Xu, Ming-Shan et al. (2023), Island area and remoteness shape plant and soil bacterial diversity through land use and biological invasion, Dryad, Dataset,


Biodiversity is declining dramatically due to human-driven land use change and biological invasion, but our knowledge of how such drivers influence plant and heterotroph diversity on island ecosystems remains limited. Historically island biogeography theory has focused solely on the direct effects of island size and remoteness on biodiversity, but these factors can also indirectly affect species gain and/or loss by impacting land use change and biological invasion. We built the structural equation model to explore the direct effects of island size and remoteness, and indirect effects of these factors via land use intensity and pinewood nematode invasion, on the diversity of plants and soil bacteria across 37 continental shelf islands in the largest land-bridge archipelago in eastern China.

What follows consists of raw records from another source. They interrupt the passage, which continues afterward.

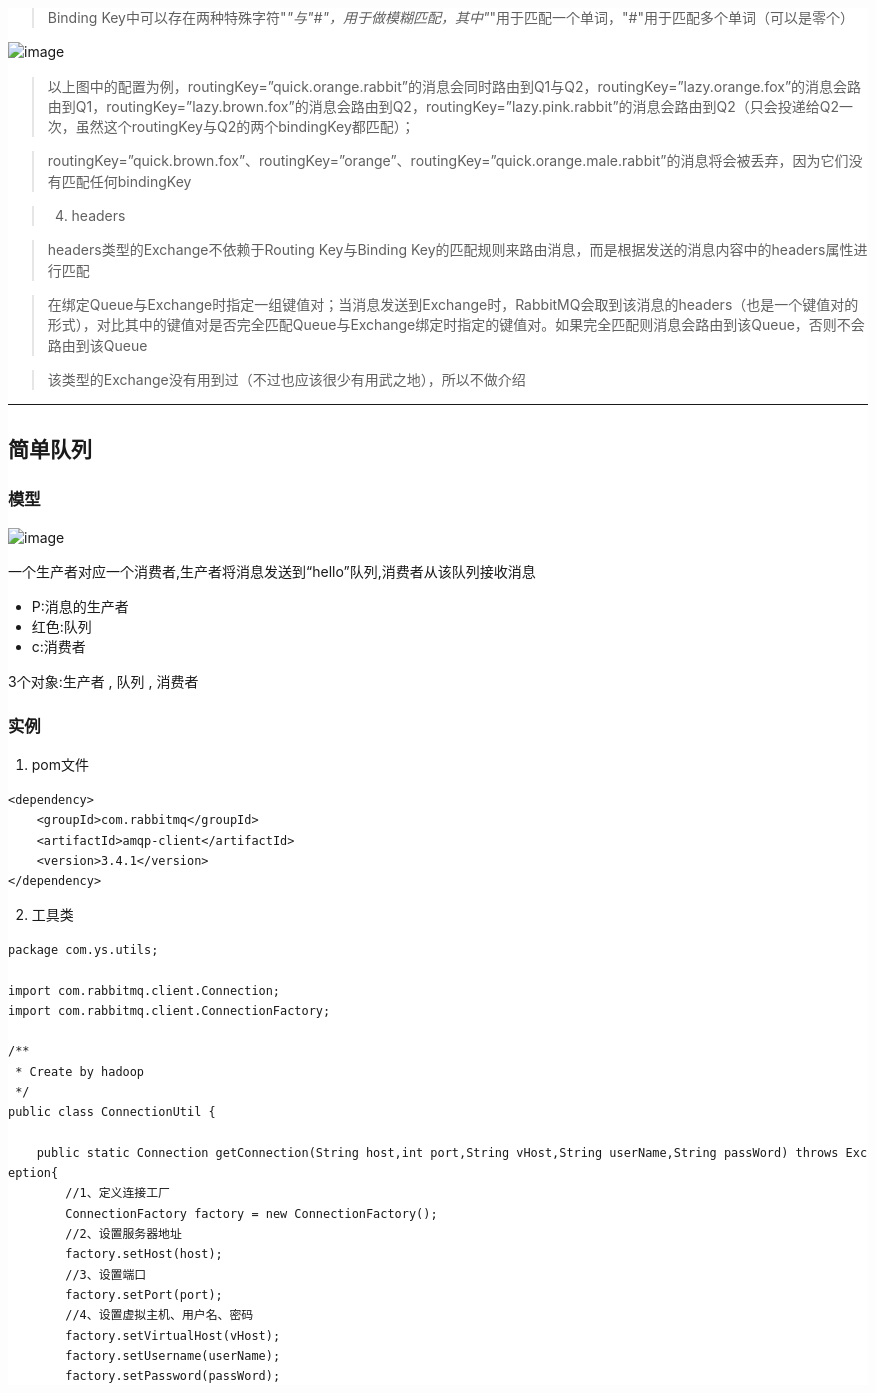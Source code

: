 > Binding Key中可以存在两种特殊字符"*"与"#"，用于做模糊匹配，其中"*"用于匹配一个单词，"#"用于匹配多个单词（可以是零个）
    
![image](https://upload-images.jianshu.io/upload_images/292448-ec33660c97e14d21?imageMogr2/auto-orient/strip|imageView2/2/w/424/format/webp)

> 以上图中的配置为例，routingKey=”quick.orange.rabbit”的消息会同时路由到Q1与Q2，routingKey=”lazy.orange.fox”的消息会路由到Q1，routingKey=”lazy.brown.fox”的消息会路由到Q2，routingKey=”lazy.pink.rabbit”的消息会路由到Q2（只会投递给Q2一次，虽然这个routingKey与Q2的两个bindingKey都匹配）；

> routingKey=”quick.brown.fox”、routingKey=”orange”、routingKey=”quick.orange.male.rabbit”的消息将会被丢弃，因为它们没有匹配任何bindingKey

> 4. headers

> headers类型的Exchange不依赖于Routing Key与Binding Key的匹配规则来路由消息，而是根据发送的消息内容中的headers属性进行匹配

> 在绑定Queue与Exchange时指定一组键值对；当消息发送到Exchange时，RabbitMQ会取到该消息的headers（也是一个键值对的形式），对比其中的键值对是否完全匹配Queue与Exchange绑定时指定的键值对。如果完全匹配则消息会路由到该Queue，否则不会路由到该Queue

> 该类型的Exchange没有用到过（不过也应该很少有用武之地），所以不做介绍

***

## 简单队列
### 模型

![image](https://images2018.cnblogs.com/blog/1120165/201807/1120165-20180701235656495-1545126593.png)

一个生产者对应一个消费者,生产者将消息发送到“hello”队列,消费者从该队列接收消息
- P:消息的生产者
- 红色:队列
- c:消费者

3个对象:生产者 , 队列 , 消费者
### 实例
1. pom文件
```
<dependency>
    <groupId>com.rabbitmq</groupId>
    <artifactId>amqp-client</artifactId>
    <version>3.4.1</version>
</dependency>
```
2. 工具类
```
package com.ys.utils;

import com.rabbitmq.client.Connection;
import com.rabbitmq.client.ConnectionFactory;

/**
 * Create by hadoop
 */
public class ConnectionUtil {

    public static Connection getConnection(String host,int port,String vHost,String userName,String passWord) throws Exception{
        //1、定义连接工厂
        ConnectionFactory factory = new ConnectionFactory();
        //2、设置服务器地址
        factory.setHost(host);
        //3、设置端口
        factory.setPort(port);
        //4、设置虚拟主机、用户名、密码
        factory.setVirtualHost(vHost);
        factory.setUsername(userName);
        factory.setPassword(passWord);
```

As expected we found that increasing island area directly promoted plant diversity. However, land use intensity increased with island area which also promoted plant diversity, and loss of pine forest by the pinewood nematode invasion increased with island remoteness which reduced plant diversity. Island remoteness only indirectly reduced plant diversity through increasing pine forest loss. Soil bacterial diversity was directly negatively impacted by island remoteness, and indirectly negatively impacted by island remoteness through increased soil electrical conductivity likely caused by greater salinity from sea spray. Furthermore, soil bacterial diversity was indirectly promoted by island area through increased plant diversity and decreased soil electrical conductivity, and indirectly reduced by pine forest loss through decreased plant diversity. Our findings highlight that island biogeography theory has relevance to understanding human impacts in the Anthropocene, and that there is a need to more explicitly recognize how island size and remoteness affect biodiversity not only directly, but also indirectly via their effects on human-induced drivers of biodiversity, such as land use change and biological invasion.


All the data are measured or collected from the 37 islands that vary in area, remoteness, and land use intensity in the Zhoushan Archipelago. The field measurements were permitted by the local government.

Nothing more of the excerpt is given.